SUPPLIED INFORMATION Block Start

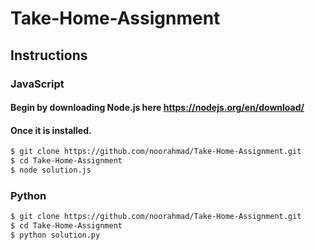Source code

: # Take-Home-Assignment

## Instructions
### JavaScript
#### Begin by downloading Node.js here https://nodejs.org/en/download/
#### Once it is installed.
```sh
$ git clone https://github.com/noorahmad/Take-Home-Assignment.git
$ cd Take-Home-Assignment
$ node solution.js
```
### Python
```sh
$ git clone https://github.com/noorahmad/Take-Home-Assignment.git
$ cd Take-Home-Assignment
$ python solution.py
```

SUPPLIED INFORMATION Block End

Your task is to output the material word for word while leaving out every image.

RESULT OF THE TASK:
Source code

: # Take-Home-Assignment

## Instructions
### JavaScript
#### Begin by downloading Node.js here https://nodejs.org/en/download/
#### Once it is installed.
```sh
$ git clone https://github.com/noorahmad/Take-Home-Assignment.git
$ cd Take-Home-Assignment
$ node solution.js
```
### Python
```sh
$ git clone https://github.com/noorahmad/Take-Home-Assignment.git
$ cd Take-Home-Assignment
$ python solution.py
```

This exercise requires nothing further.